I’ve given quite a few sessions focused on one of the most important things I’ve learned when it comes to kids: recognizing emotions or feelings. Did you know there’s a whole line of thinking focused on this? It’s called Emotional Intelligence (EQ).
I recently attended a session given by Sukai Ceesay on this topic, and it’s fascinating stuff!
Emotional Intelligence is
In short, “the ability to perceive, control, and evaluate emotions (verywellmind.com).”
According to Sukai, to increase our EQ, we need to learn to recognize patterns. This all begins with becoming emotionally literate: having the name for the things you are feeling.
After we are able to 1) put a name to the feeling we are experiencing, we can progress to 2) figuring out where in the body we feel it, and 3) identifying where it starts.
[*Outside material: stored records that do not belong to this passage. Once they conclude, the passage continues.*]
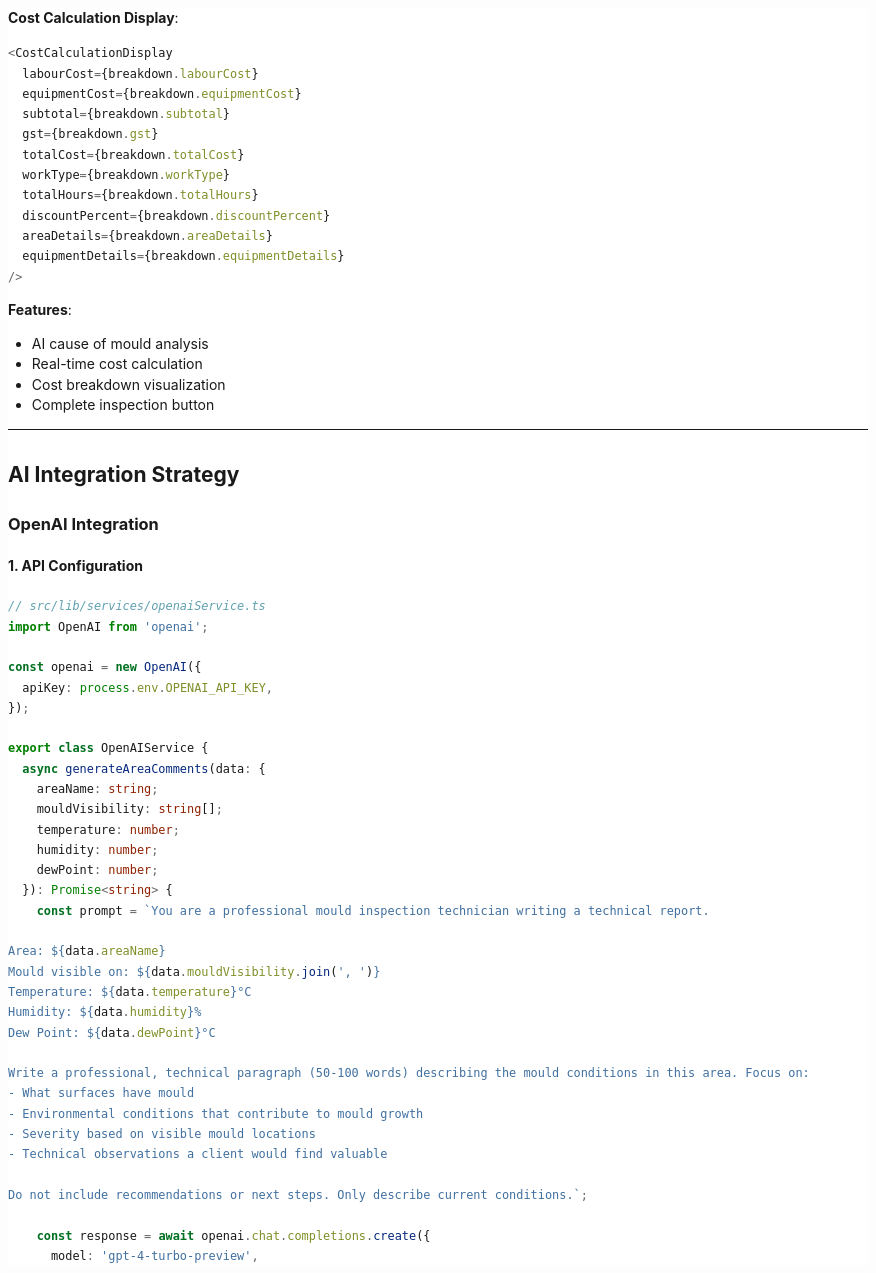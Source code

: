 **Cost Calculation Display**:
```typescript
<CostCalculationDisplay
  labourCost={breakdown.labourCost}
  equipmentCost={breakdown.equipmentCost}
  subtotal={breakdown.subtotal}
  gst={breakdown.gst}
  totalCost={breakdown.totalCost}
  workType={breakdown.workType}
  totalHours={breakdown.totalHours}
  discountPercent={breakdown.discountPercent}
  areaDetails={breakdown.areaDetails}
  equipmentDetails={breakdown.equipmentDetails}
/>
```

**Features**:
- AI cause of mould analysis
- Real-time cost calculation
- Cost breakdown visualization
- Complete inspection button

---

## AI Integration Strategy

### OpenAI Integration

#### 1. API Configuration
```typescript
// src/lib/services/openaiService.ts
import OpenAI from 'openai';

const openai = new OpenAI({
  apiKey: process.env.OPENAI_API_KEY,
});

export class OpenAIService {
  async generateAreaComments(data: {
    areaName: string;
    mouldVisibility: string[];
    temperature: number;
    humidity: number;
    dewPoint: number;
  }): Promise<string> {
    const prompt = `You are a professional mould inspection technician writing a technical report.

Area: ${data.areaName}
Mould visible on: ${data.mouldVisibility.join(', ')}
Temperature: ${data.temperature}°C
Humidity: ${data.humidity}%
Dew Point: ${data.dewPoint}°C

Write a professional, technical paragraph (50-100 words) describing the mould conditions in this area. Focus on:
- What surfaces have mould
- Environmental conditions that contribute to mould growth
- Severity based on visible mould locations
- Technical observations a client would find valuable

Do not include recommendations or next steps. Only describe current conditions.`;

    const response = await openai.chat.completions.create({
      model: 'gpt-4-turbo-preview',
```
Once this happens we are much more in tune with our feelings and can better direct our own responses to others. This instead of unconsciously reacting.
Think of a time when you weren’t feeling right. For example, after getting a message with some bad or disappointing news. If we aren’t aware of how this affects us, the next person who crosses our paths could be the unfortunate recipient of a high level of irritation, or anger despite them not having done anything to warrant this reaction.
If we look at children and when they don’t feel right, we can also see this happening! Unlike adults however, they haven’t learned to mask these feelings yet. This comes later as we build up our own “onion” layers of experiences, expectations of situations and preconceived notions which influence how we interpret other people’s expressions.
This can be a good thing! It means that as a parent, tuning into how our kids are physically expressing the emotions or feelings they are experiencing can allow us to “read them”, which can be very valuable!
Sukai shared that she could tell just from her son’s body language when interacting with a neighbor child, that he was lying. She was able to engage in a conversation with him about what had happened because she tuned in and paid attention to her child.
I have started paying even closer attention to what my children’s facial expressions and body language say and “I am really enjoying the extra dimension it’s giving to our communication.”
It’s beautiful to see how much a little extra attention and tuning in can influence interaction with my kids. Take this example which happened one day when arriving home from school.
After emptying out his school bag, my son also emptied some pebbles out of his pocket and said he had “found them” at school. I noticed that his eyes darted off to the side as he was saying this. My first instinctual thought that popped up was that he was lying. Of course telling a kid they’re lying isn’t a great conversation stimulant so I just said “hmm, really?” Then waited…sure enough, he said: “Fine, I didn’t find them, I took them from the classroom.”
Yes! I was super excited! Not that he was lying of course, but that I could correctly identify from his body language and expression what he was going through. I praised his honesty and we discussed what would happen with the pebbles. If I hadn’t noticed what his face was telling me, I may have missed this. Definitely a skill I’m going to spend more time developing!